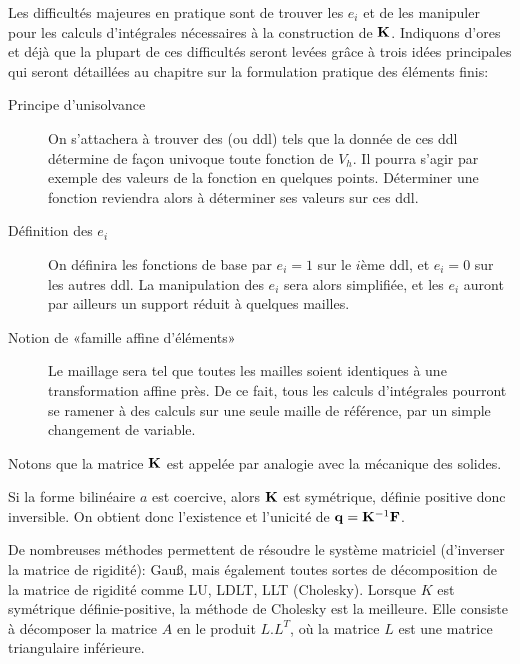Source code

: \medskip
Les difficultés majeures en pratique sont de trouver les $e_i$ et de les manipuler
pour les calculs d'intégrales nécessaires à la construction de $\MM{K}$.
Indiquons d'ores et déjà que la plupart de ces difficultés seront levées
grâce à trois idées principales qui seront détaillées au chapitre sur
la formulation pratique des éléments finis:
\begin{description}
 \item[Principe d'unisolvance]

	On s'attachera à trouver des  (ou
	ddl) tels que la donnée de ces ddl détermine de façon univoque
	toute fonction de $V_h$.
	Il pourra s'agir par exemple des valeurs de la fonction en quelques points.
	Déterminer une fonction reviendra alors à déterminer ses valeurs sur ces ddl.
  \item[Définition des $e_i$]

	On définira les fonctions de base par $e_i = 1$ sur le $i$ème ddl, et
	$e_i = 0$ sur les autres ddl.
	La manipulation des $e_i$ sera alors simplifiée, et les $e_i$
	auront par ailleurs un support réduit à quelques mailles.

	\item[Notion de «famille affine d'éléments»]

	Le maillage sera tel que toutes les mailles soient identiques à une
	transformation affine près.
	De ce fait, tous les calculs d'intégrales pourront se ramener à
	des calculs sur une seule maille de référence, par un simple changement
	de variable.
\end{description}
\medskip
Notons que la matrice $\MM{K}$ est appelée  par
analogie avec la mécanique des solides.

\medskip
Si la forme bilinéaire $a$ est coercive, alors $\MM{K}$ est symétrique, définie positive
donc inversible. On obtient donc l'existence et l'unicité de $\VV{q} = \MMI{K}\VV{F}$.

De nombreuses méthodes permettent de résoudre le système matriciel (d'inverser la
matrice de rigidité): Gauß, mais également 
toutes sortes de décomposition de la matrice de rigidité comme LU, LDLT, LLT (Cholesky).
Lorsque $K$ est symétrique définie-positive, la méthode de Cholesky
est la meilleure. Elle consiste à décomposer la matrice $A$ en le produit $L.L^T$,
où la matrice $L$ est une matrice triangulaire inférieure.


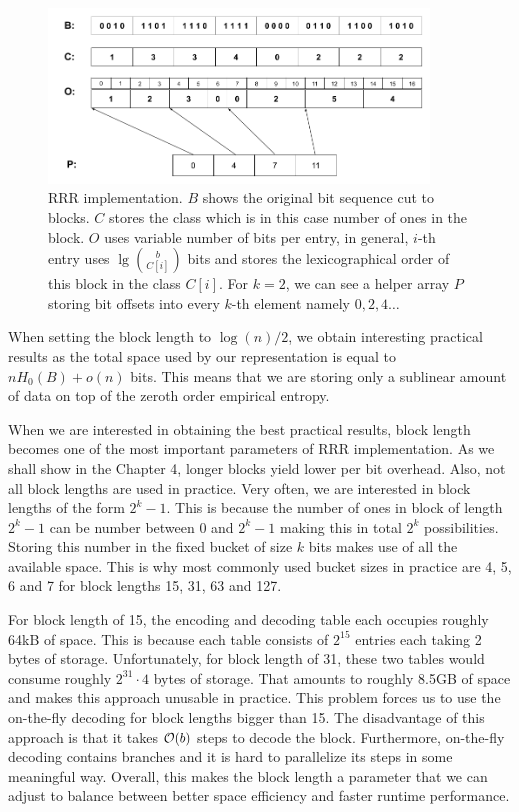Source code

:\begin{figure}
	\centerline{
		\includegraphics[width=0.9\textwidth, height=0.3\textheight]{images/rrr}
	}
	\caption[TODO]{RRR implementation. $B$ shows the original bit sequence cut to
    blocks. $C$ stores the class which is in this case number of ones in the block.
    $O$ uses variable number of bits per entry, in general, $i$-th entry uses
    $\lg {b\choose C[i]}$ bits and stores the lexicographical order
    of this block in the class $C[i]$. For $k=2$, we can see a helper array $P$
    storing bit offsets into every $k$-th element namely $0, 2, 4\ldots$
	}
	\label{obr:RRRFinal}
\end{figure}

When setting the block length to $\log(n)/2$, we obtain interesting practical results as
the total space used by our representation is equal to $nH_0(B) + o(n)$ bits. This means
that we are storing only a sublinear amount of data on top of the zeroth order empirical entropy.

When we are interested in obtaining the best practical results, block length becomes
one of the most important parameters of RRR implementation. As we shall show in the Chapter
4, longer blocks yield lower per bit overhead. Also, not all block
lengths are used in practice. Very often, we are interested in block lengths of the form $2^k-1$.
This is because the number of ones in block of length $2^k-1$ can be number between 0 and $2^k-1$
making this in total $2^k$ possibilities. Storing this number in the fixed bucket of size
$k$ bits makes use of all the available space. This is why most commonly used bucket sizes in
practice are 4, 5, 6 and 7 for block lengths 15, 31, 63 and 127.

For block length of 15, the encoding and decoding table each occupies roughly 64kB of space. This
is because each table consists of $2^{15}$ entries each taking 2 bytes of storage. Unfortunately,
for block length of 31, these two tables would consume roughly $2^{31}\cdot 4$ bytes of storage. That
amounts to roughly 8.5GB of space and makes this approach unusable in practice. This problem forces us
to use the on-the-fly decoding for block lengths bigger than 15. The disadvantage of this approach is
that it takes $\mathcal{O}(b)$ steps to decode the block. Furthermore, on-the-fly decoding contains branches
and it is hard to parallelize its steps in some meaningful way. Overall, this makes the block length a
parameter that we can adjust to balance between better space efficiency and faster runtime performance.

* * *

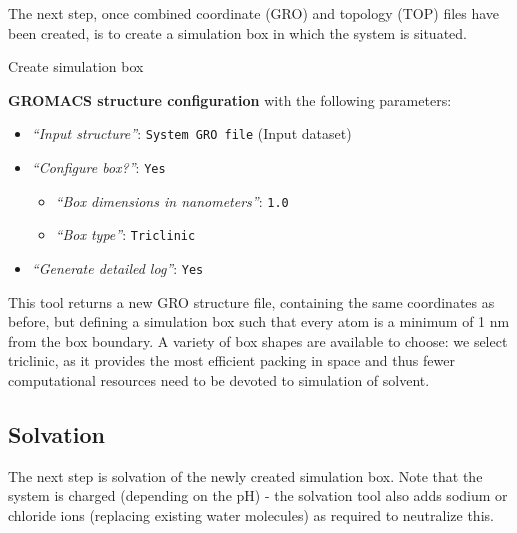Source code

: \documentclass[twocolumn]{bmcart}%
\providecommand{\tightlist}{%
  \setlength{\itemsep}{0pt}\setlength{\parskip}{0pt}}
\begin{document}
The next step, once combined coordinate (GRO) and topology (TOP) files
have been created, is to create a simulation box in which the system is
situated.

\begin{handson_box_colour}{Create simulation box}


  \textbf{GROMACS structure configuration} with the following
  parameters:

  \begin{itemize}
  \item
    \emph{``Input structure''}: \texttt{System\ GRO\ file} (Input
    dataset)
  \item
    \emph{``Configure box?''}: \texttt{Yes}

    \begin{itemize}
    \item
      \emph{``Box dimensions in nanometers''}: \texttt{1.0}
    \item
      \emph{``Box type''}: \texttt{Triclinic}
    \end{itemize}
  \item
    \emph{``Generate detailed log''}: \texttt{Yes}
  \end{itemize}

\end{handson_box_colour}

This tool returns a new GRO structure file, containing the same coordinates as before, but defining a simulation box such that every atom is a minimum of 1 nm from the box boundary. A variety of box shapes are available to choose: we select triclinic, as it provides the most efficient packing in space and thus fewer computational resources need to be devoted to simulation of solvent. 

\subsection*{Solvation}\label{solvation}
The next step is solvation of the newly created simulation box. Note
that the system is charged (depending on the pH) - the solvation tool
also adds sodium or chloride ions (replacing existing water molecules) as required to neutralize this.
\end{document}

==

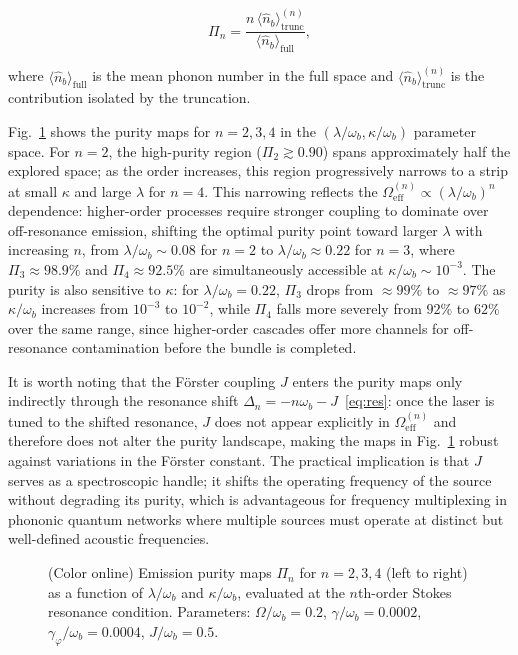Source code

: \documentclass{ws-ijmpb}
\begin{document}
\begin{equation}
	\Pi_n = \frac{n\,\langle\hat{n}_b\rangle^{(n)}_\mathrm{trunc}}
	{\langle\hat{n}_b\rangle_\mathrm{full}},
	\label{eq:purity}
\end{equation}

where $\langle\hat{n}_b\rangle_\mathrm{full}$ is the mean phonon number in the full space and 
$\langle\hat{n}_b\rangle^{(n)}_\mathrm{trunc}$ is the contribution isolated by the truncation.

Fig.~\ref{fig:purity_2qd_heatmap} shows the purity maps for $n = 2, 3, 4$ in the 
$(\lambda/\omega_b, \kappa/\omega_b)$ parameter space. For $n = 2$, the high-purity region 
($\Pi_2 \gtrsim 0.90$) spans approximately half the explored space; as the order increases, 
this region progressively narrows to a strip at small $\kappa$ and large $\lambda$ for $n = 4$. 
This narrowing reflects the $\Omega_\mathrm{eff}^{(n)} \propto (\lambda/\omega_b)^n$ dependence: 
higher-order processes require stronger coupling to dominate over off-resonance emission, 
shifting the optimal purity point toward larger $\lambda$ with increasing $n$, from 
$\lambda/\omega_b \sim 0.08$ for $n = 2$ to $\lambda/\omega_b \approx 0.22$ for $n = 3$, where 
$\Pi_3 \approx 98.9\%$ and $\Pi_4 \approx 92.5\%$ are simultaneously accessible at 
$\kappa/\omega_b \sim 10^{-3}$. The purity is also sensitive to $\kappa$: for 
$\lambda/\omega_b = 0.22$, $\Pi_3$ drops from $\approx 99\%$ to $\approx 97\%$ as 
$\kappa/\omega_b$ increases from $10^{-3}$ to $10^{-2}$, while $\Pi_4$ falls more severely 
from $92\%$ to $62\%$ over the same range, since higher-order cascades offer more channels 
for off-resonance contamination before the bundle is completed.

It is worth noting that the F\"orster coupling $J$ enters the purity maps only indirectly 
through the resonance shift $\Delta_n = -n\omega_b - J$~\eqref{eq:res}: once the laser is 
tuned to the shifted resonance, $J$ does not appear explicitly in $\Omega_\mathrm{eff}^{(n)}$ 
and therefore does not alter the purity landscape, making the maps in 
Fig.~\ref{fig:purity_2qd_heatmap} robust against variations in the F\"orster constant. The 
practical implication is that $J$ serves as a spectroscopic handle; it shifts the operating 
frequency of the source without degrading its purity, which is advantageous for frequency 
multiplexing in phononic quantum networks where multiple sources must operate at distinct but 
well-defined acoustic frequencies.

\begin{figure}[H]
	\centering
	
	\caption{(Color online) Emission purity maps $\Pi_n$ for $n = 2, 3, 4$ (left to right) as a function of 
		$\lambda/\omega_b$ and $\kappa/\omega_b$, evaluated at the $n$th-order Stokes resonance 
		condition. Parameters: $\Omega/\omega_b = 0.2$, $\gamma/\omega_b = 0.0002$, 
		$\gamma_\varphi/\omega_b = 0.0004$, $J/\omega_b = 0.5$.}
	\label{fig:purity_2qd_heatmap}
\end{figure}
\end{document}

- [Task goal] Copy the listing above exactly, but only from the line with "Lorsque $K$ est" through the line with "making this in", including those two lines and excluding any picture.

- [Exercise answer]
Lorsque $K$ est symétrique définie-positive, la méthode de Cholesky
est la meilleure. Elle consiste à décomposer la matrice $A$ en le produit $L.L^T$,
où la matrice $L$ est une matrice triangulaire inférieure.


Source code

:\begin{figure}
	\centerline{
		\includegraphics[width=0.9\textwidth, height=0.3\textheight]{images/rrr}
	}
	\caption[TODO]{RRR implementation. $B$ shows the original bit sequence cut to
    blocks. $C$ stores the class which is in this case number of ones in the block.
    $O$ uses variable number of bits per entry, in general, $i$-th entry uses
    $\lg {b\choose C[i]}$ bits and stores the lexicographical order
    of this block in the class $C[i]$. For $k=2$, we can see a helper array $P$
    storing bit offsets into every $k$-th element namely $0, 2, 4\ldots$
	}
	\label{obr:RRRFinal}
\end{figure}

When setting the block length to $\log(n)/2$, we obtain interesting practical results as
the total space used by our representation is equal to $nH_0(B) + o(n)$ bits. This means
that we are storing only a sublinear amount of data on top of the zeroth order empirical entropy.

When we are interested in obtaining the best practical results, block length becomes
one of the most important parameters of RRR implementation. As we shall show in the Chapter
4, longer blocks yield lower per bit overhead. Also, not all block
lengths are used in practice. Very often, we are interested in block lengths of the form $2^k-1$.
This is because the number of ones in block of length $2^k-1$ can be number between 0 and $2^k-1$
making this in total $2^k$ possibilities. Storing this number in the fixed bucket of size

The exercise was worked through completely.